EPS is set to grow by 14.7% over the next year. Assuming the dividend continues along recent trends, our estimates say the payout ratio could reach 92% - on the higher side, but we wouldn't necessarily say this is unsustainable.
Dividend Volatility
The company has a long dividend track record, but it doesn't look great with cuts in the past. The annual payment during the last 10 years was MYR0.65 in 2013, and the most recent fiscal year payment was MYR1.38. This implies that the company grew its distributions at a yearly rate of about 7.8% over that duration. We like to see dividends have grown at a reasonable rate, but with at least one substantial cut in the payments, we're not certain this dividend stock would be ideal for someone intending to live on the income.

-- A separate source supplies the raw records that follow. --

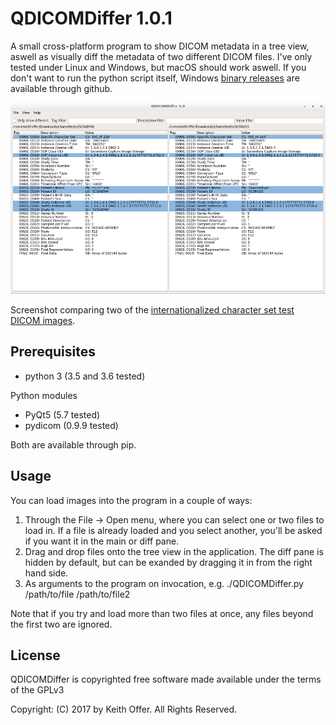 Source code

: QDICOMDiffer 1.0.1
==================

A small cross-platform program to show DICOM metadata in a tree view, aswell as visually diff the metadata of two different DICOM files. I've only tested under Linux and Windows, but macOS should work aswell. If you don't want to run the python script itself, Windows [binary releases](https://github.com/keithoffer/QDICOMDiffer/releases) are available through github.

![Screenshot comparing two of the internationalized character set test DICOM images](Screenshots/main_screenshot.png?raw=true)

Screenshot comparing two of the [internationalized character set test DICOM images](http://www.dclunie.com/images/charset/ ). 

Prerequisites
-------------
- python 3 (3.5 and 3.6 tested)

Python modules

- PyQt5 (5.7 tested)
- pydicom (0.9.9 tested)

Both are available through pip. 

Usage
-----
You can load images into the program in a couple of ways:

1) Through the File -> Open menu, where you can select one or two files to load in. If a file is already loaded and you select another, you'll be asked if you want it in the main or diff pane.
2) Drag and drop files onto the tree view in the application. The diff pane is hidden by default, but can be exanded by dragging it in from the right hand side.
3) As arguments to the program on invocation, e.g. ./QDICOMDiffer.py /path/to/file /path/to/file2

Note that if you try and load more than two files at once, any files beyond the first two are ignored.

License
-------

QDICOMDiffer is copyrighted free software made available under the terms of the GPLv3

Copyright: (C) 2017 by Keith Offer. All Rights Reserved.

Heineken Malaysia Berhad May Have Challenges Growing The Dividend
Given that the dividend has been cut in the past, we need to check if earnings are growing and if that might lead to stronger dividends in the future. It's encouraging to see that Heineken Malaysia Berhad has been growing its earnings per share at 8.7% a year over the past five years. However, the payout ratio is very high, not leaving much room for growth of the dividend in the future.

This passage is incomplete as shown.